La fermentation est un processus biochimique au cours duquel des bactéries ou des champignons microscopiques utilisent des glucides pour produire de l’énergie et de nouvelles molécules. Au départ, la fermentation a permis aux hommes de mieux conserver leurs produits alimentaires tout au long de l’année : par exemple, le fromage se conserve mieux que le lait.

Les produits fermentés contiennent parfois des micro-organismes probiotiques, susceptibles d’apporter des bénéfices pour notre santé. De plus, la fermentation produit de nouvelles molécules, qui peuvent elles aussi être bénéfiques à notre organisme. Voici cinq aliments fermentés connus pour leurs atouts santé.

Lire notre dossier sur Les probiotiques

Le kombucha

Le kombucha est un thé fermenté, acidulé et pétillant. Originaire de Chine (-220 avant JC), il s’est répandu au Japon, puis en Russie, en Europe de l’Est et désormais dans le monde entier. La boisson peut apporter des probiotiques ; elle contient également des polyphénols du thé, des fibres, des vitamines (C et B), des minéraux comme du manganèse et du zinc.

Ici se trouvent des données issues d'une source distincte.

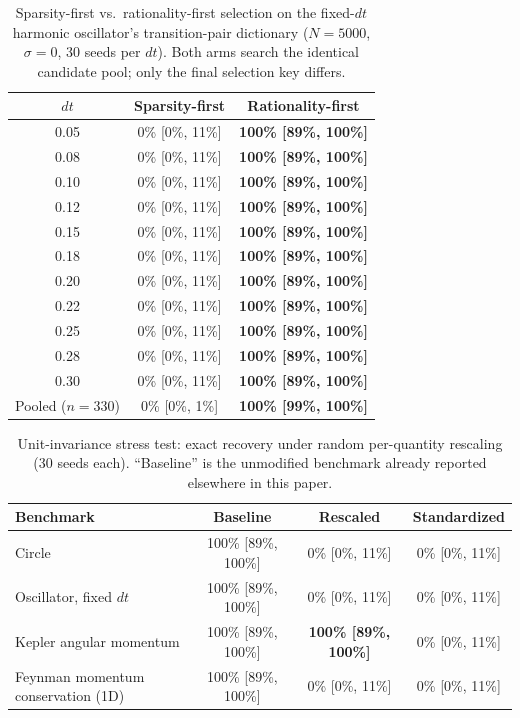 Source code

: \documentclass{article}
\begin{document}
\begin{table}[ht]
\centering
\caption{Sparsity-first vs.\ rationality-first selection on the fixed-$dt$ harmonic oscillator's transition-pair dictionary ($N=5000$, $\sigma=0$, 30 seeds per $dt$). Both arms search the identical candidate pool; only the final selection key differs.}
\label{tab:sparsity-vs-rationality}
\begin{tabular}{c c c}
\toprule
$dt$ & \textbf{Sparsity-first} & \textbf{Rationality-first}\\
\midrule
0.05 & 0\% [0\%, 11\%] & \textbf{100\% [89\%, 100\%]}\\
0.08 & 0\% [0\%, 11\%] & \textbf{100\% [89\%, 100\%]}\\
0.10 & 0\% [0\%, 11\%] & \textbf{100\% [89\%, 100\%]}\\
0.12 & 0\% [0\%, 11\%] & \textbf{100\% [89\%, 100\%]}\\
0.15 & 0\% [0\%, 11\%] & \textbf{100\% [89\%, 100\%]}\\
0.18 & 0\% [0\%, 11\%] & \textbf{100\% [89\%, 100\%]}\\
0.20 & 0\% [0\%, 11\%] & \textbf{100\% [89\%, 100\%]}\\
0.22 & 0\% [0\%, 11\%] & \textbf{100\% [89\%, 100\%]}\\
0.25 & 0\% [0\%, 11\%] & \textbf{100\% [89\%, 100\%]}\\
0.28 & 0\% [0\%, 11\%] & \textbf{100\% [89\%, 100\%]}\\
0.30 & 0\% [0\%, 11\%] & \textbf{100\% [89\%, 100\%]}\\
\midrule
Pooled ($n=330$) & 0\% [0\%, 1\%] & \textbf{100\% [99\%, 100\%]}\\
\bottomrule
\end{tabular}
\end{table}


\begin{table}[H]
\centering
\caption{Unit-invariance stress test: exact recovery under random per-quantity rescaling (30 seeds each). ``Baseline'' is the unmodified benchmark already reported elsewhere in this paper.}
\label{tab:eunit}
\begin{tabular}{lccc}
\toprule
\textbf{Benchmark} & \textbf{Baseline} & \textbf{Rescaled} & \textbf{Standardized}\\
\midrule
Circle & 100\% [89\%, 100\%] & 0\% [0\%, 11\%] & 0\% [0\%, 11\%]\\
Oscillator, fixed $dt$ & 100\% [89\%, 100\%] & 0\% [0\%, 11\%] & 0\% [0\%, 11\%]\\
Kepler angular momentum & 100\% [89\%, 100\%] & \textbf{100\% [89\%, 100\%]} & 0\% [0\%, 11\%]\\
Feynman momentum conservation (1D) & 100\% [89\%, 100\%] & 0\% [0\%, 11\%] & 0\% [0\%, 11\%]\\
\bottomrule
\end{tabular}
\end{table}
\end{document}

Le kombucha se prépare avec du thé, vert ou noir, du sucre et un peu de kombucha : des micro-organismes organisés en biofilm, qui ressemblent à une « mère »  de vinaigre. Cette « mère de kombucha » est parfois appelée SCOBY (Symbiotic Community of Bacteria and Yeast), ou « champignon », même si elle contient des bactéries et des levures.

Lire : Pourquoi les scientifiques s’intéressent au kombucha

En 2019, deux scientifiques de l’université du Missouri ont réalisé une revue de littérature sur le kombucha pour connaître ses bienfaits sur la santé. Ils ont trouvé une seule étude chez l’homme, réalisée avec 24 personnes diabétiques de type 2 âgées de 45 à 55 ans. Les résultats montrent que la consommation de 60 mL de kombucha par jour pendant 90 jours favorise une normalisation de la glycémie. Il y aurait aussi un effet favorable sur l’hypertension.

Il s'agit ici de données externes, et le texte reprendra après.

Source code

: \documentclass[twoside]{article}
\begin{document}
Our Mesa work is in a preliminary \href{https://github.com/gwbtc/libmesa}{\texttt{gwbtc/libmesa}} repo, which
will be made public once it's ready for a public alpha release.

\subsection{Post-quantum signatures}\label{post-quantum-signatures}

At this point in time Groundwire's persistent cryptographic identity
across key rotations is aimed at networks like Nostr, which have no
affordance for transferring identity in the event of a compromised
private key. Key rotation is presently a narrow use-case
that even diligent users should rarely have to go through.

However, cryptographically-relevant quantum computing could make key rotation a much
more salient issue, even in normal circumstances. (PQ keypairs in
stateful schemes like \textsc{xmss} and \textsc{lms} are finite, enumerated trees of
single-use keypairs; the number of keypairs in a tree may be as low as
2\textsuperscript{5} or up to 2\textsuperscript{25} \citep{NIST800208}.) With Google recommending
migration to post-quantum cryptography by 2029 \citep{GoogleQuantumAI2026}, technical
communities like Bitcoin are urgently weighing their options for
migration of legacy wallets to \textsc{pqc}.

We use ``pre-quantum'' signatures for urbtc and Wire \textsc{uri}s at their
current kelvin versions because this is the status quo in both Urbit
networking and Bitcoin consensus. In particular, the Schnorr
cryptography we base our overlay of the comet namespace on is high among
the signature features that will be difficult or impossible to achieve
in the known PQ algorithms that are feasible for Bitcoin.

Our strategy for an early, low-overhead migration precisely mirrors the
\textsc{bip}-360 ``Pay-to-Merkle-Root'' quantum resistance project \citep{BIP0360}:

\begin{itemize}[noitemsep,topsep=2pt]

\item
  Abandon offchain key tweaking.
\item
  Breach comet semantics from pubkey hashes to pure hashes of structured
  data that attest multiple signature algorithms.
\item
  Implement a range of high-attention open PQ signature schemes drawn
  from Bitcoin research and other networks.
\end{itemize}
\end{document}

Les études in vitro et sur l’animal suggèrent également des bénéfices antimicrobiens, pour le fonctionnement du foie et des intestins, pour stimuler le système immunitaire, détoxifier l’organisme ou protéger le système nerveux.

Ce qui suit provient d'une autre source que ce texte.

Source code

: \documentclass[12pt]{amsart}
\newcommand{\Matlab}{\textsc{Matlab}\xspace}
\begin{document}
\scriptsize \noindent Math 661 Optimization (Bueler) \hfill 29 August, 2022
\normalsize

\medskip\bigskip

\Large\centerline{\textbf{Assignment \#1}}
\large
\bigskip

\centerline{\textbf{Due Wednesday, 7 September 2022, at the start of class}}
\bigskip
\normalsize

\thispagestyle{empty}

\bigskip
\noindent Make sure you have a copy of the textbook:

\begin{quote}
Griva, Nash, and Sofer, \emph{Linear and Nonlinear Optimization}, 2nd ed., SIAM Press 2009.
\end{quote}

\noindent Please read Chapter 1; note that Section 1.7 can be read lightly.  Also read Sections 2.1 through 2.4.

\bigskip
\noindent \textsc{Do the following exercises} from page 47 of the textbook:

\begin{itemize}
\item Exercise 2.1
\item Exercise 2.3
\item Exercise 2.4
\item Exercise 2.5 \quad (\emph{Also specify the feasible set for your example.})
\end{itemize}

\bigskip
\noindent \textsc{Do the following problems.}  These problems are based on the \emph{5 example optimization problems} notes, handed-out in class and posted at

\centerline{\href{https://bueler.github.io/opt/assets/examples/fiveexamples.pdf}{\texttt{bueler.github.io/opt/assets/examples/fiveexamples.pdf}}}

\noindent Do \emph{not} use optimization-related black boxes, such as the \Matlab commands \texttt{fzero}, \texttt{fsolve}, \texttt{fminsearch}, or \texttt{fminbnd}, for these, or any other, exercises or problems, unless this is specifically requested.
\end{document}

Attention, le kombucha contient un peu d’alcool. Il n’est pas considéré comme dangereux si on en boit moins de 110 g par jour et que l’on est en bonne santé. Il existe des risques avec des préparations très acides et pouvant contenir des métaux lourds provenant des récipients utilisés.

Le kéfir

Le kéfir est une boisson probiotique préparée à partir de lait fermenté grâce à des bactéries et des champignons microscopiques qui vivent en symbiose. La fermentation produit un peu d’alcool, mais aussi de l’acide lactique, des peptides et des bactériocines, c’est-à-dire des molécules aux propriétés antibiotiques.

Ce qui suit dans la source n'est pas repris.